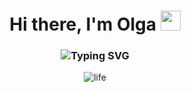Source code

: <h1 align="center">Hi there, I'm Olga
<img src="https://github.com/blackcater/blackcater/raw/main/images/Hi.gif" height="32"/></h1>
<h3 align=center>
<img src="https://readme-typing-svg.herokuapp.com?font=Fira+Code&pause=1000&color=1C7C54&width=350&lines=Frontend+Developer+since+2015" alt="Typing SVG" />
  
</h3>
<div align=center>
  <img src="https://media.giphy.com/media/1XCcD9VLQZ2Io/giphy.gif" alt="life">
</div>
<!--
**HelgaZhizhka/HelgaZhizhka** is a ✨ _special_ ✨ repository because its `README.md` (this file) appears on your GitHub profile.

Here are some ideas to get you started:

- 🔭 I’m currently working on ...
- 🌱 I’m currently learning ...
- 👯 I’m looking to collaborate on ...
- 🤔 I’m looking for help with ...
- 💬 Ask me about ...
- 📫 How to reach me: ...
- 😄 Pronouns: ...
- ⚡ Fun fact: ...

HTML/CSS/PostCss/Sass/BEM/SMACSS/JS/ES6/Jquery/Webpack/Gulp/Vue/React/PHP/Laravel/Git
-->
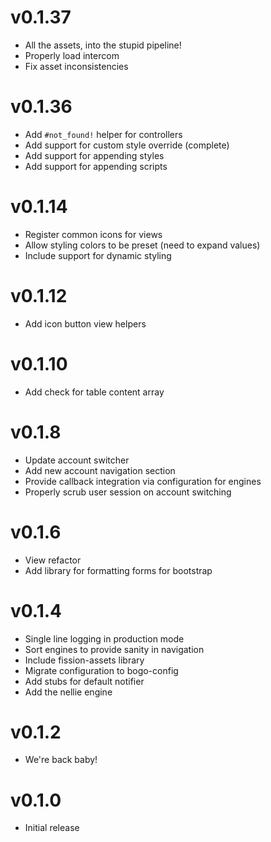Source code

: # v0.1.37
* All the assets, into the stupid pipeline!
* Properly load intercom
* Fix asset inconsistencies

# v0.1.36
* Add `#not_found!` helper for controllers
* Add support for custom style override (complete)
* Add support for appending styles
* Add support for appending scripts

# v0.1.14
* Register common icons for views
* Allow styling colors to be preset (need to expand values)
* Include support for dynamic styling

# v0.1.12
* Add icon button view helpers

# v0.1.10
* Add check for table content array

# v0.1.8
* Update account switcher
* Add new account navigation section
* Provide callback integration via configuration for engines
* Properly scrub user session on account switching

# v0.1.6
* View refactor
* Add library for formatting forms for bootstrap

# v0.1.4
* Single line logging in production mode
* Sort engines to provide sanity in navigation
* Include fission-assets library
* Migrate configuration to bogo-config
* Add stubs for default notifier
* Add the nellie engine

# v0.1.2
* We're back baby!

# v0.1.0
* Initial release
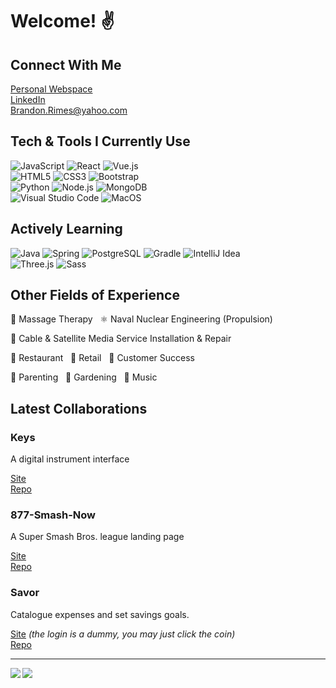 # Welcome! :v:

## Connect With Me

[Personal Webspace](https://brandonrimes.net)  
[LinkedIn](www.linkedin.com/in/brandon-rimes)  
Brandon.Rimes@yahoo.com

## Tech & Tools I Currently Use

<img alt="JavaScript" src="https://img.shields.io/badge/javascript%20-%2320232a.svg?&style=for-the-badge&logo=javascript&logoColor=%23F7DF1E"/> <img alt="React" src="https://img.shields.io/badge/react.js%20-%2320232a.svg?&style=for-the-badge&logo=react&logoColor=%2361DAFB"/> <img alt="Vue.js" src="https://img.shields.io/badge/Vue.js%20-%2320232a.svg?&style=for-the-badge&logo=vuedotjs&logoColor=%41B883"/>  
<img alt="HTML5" src="https://img.shields.io/badge/html5%20-%2320232a.svg?&style=for-the-badge&logo=html5&logoColor=F06529"/> <img alt="CSS3" src="https://img.shields.io/badge/css3%20-%2320232a.svg?&style=for-the-badge&logo=css3&logoColor=3C99DC"/> <img alt="Bootstrap" src="https://img.shields.io/badge/bootstrap%20-%2320232a.svg?&style=for-the-badge&logo=bootstrap&logoColor=%602C50"/>  
<img alt="Python" src="https://img.shields.io/badge/Python%20-%2320232a.svg?&style=for-the-badge&logo=python&logoColor=FFD43B"/> <img alt="Node.js" src="https://img.shields.io/badge/Node.js%20-%2320232a.svg?&style=for-the-badge&logo=nodedotjs&logoColor=%68A063"/> <img alt="MongoDB" src="https://img.shields.io/badge/MongoDB%20-%2320232a.svg?&style=for-the-badge&logo=mongodb&logoColor=4DB33D"/>  
<img alt="Visual Studio Code" src="https://img.shields.io/badge/Visual%20Studio%20Code-%2320232a.svg?&style=for-the-badge&logo=visual-studio-code&logoColor=0078d7"/> <img alt="MacOS" src="https://img.shields.io/badge/MacOS%20-%2320232a.svg?&style=for-the-badge&logo=macos&logoColor=A3AAAE"/>

## Actively Learning

<img alt="Java" src="https://img.shields.io/badge/Java%20-%2320232a.svg?&style=for-the-badge&logo=java&logoColor=f89820"/> <img alt="Spring" src="https://img.shields.io/badge/Spring%20-%2320232a.svg?&style=for-the-badge&logo=spring&logoColor=#6db33f"/> <img alt="PostgreSQL" src="https://img.shields.io/badge/PostgreSQL%20-%2320232a.svg?&style=for-the-badge&logo=postgresql&logoColor=008bb9"/> <img alt="Gradle" src="https://img.shields.io/badge/Gradle%20-%2320232a.svg?&style=for-the-badge&logo=gradle&logoColor=06A0CE"/> <img alt="IntelliJ Idea" src="https://img.shields.io/badge/IntelliJ%20Idea%20-%2320232a.svg?&style=for-the-badge&logo=intellijidea&logoColor=DD1265"/>  
<img alt="Three.js" src="https://img.shields.io/badge/Three.js%20-%2320232a.svg?&style=for-the-badge&logo=threedotjs&logoColor=white"/> <img alt="Sass" src="https://img.shields.io/badge/Sass%20-%2320232a.svg?&style=for-the-badge&logo=sass&logoColor=#cc6699"/>


## Other Fields of Experience

:massage: Massage Therapy &nbsp;
:atom_symbol: Naval Nuclear Engineering (Propulsion)  

:satellite: Cable & Satellite Media Service Installation & Repair  

🍴 Restaurant &nbsp;
🛒 Retail &nbsp;
👐 Customer Success

👶 Parenting &nbsp;
🌿 Gardening &nbsp;
🎸 Music  

## Latest Collaborations

### Keys

A digital instrument interface

[Site](https://301keys.netlify.app/)  
[Repo](https://github.com/KBRAT-301)

### 877-Smash-Now

A Super Smash Bros. league landing page

[Site](https://877-smash-now.netlify.app/)  
[Repo](https://github.com/carloslopez0250/877-smash-now)

### Savor

Catalogue expenses and set savings goals.

[Site](https://black-panther-finance.github.io/webApp/) *(the login is a dummy, you may just click the coin)*   
[Repo](https://github.com/Black-Panther-Finance/webApp)

___

<img align="left" src="https://github-readme-stats.vercel.app/api/top-langs/?username=BrandonRimes&title_color=ffffff&text_color=c9cacc&icon_color=2bbc8a&bg_color=1d1f21" />

<img align="center" src="https://github-readme-stats.vercel.app/api?username=BrandonRimes&title_color=ffffff&text_color=c9cacc&icon_color=2bbc8a&bg_color=1d1f21" />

> TASK INSTRUCTIONS
Of the lines above, copy only those from the one holding "- 🔭 I’m currently working on ..." to the one holding "style override (complete)", both included, and exclude every image.

> OUTPUT BELOW
- 🔭 I’m currently working on ...
- 🌱 I’m currently learning ...
- 👯 I’m looking to collaborate on ...
- 🤔 I’m looking for help with ...
- 💬 Ask me about ...
- 📫 How to reach me: ...
- 😄 Pronouns: ...
- ⚡ Fun fact: ...

HTML/CSS/PostCss/Sass/BEM/SMACSS/JS/ES6/Jquery/Webpack/Gulp/Vue/React/PHP/Laravel/Git
-->
Source code

: # v0.1.37
* All the assets, into the stupid pipeline!
* Properly load intercom
* Fix asset inconsistencies

# v0.1.36
* Add `#not_found!` helper for controllers
* Add support for custom style override (complete)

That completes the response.